# Goal of the exercise
Each line in the entries below that holds the string "Useful" must be copied.

# Exercise materials
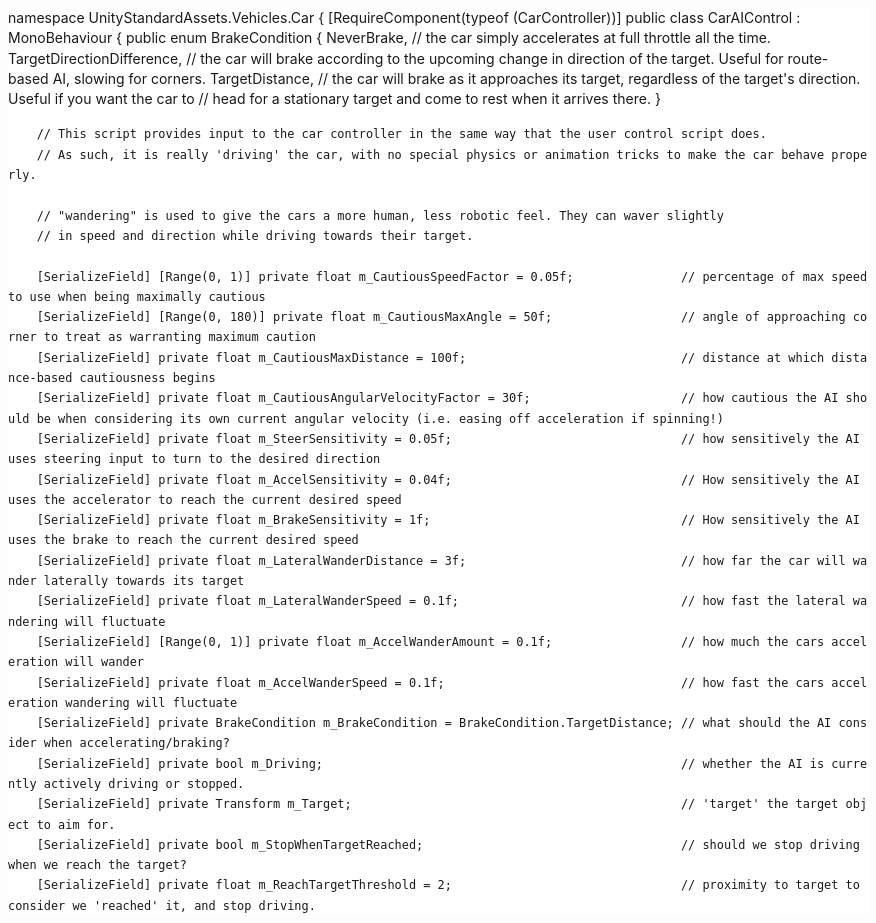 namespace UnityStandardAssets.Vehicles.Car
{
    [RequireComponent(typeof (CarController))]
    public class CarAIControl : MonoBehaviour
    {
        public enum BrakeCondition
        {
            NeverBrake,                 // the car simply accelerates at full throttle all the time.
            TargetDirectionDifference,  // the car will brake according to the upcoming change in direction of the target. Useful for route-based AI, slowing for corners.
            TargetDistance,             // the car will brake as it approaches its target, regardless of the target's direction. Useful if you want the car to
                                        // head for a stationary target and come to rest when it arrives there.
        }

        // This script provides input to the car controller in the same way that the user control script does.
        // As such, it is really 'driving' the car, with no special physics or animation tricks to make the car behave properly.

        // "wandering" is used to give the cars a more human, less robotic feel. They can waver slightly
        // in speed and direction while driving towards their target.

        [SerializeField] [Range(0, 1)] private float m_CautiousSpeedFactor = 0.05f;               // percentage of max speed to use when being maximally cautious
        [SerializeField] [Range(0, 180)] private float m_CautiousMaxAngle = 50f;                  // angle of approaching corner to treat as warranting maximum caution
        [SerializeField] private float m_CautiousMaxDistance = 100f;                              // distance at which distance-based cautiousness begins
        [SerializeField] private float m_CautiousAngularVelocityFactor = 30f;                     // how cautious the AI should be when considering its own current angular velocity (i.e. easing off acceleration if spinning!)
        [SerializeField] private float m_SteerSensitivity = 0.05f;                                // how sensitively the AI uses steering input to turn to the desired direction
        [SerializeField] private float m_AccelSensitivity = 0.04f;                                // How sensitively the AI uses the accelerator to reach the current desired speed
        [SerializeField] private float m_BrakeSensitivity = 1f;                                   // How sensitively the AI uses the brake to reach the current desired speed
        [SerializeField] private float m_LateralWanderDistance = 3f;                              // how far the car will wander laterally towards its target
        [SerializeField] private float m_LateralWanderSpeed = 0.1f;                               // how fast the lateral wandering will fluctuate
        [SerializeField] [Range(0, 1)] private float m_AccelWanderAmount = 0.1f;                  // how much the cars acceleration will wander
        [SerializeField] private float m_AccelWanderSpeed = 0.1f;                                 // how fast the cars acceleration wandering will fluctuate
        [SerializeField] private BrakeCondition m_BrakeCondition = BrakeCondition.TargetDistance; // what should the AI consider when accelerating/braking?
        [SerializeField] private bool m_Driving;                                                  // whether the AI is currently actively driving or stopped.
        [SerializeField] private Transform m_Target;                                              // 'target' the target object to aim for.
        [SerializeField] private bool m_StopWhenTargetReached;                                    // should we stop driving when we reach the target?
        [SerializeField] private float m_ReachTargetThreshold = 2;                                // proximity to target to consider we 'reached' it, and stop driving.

# Response to this task
            TargetDirectionDifference,  // the car will brake according to the upcoming change in direction of the target. Useful for route-based AI, slowing for corners.
            TargetDistance,             // the car will brake as it approaches its target, regardless of the target's direction. Useful if you want the car to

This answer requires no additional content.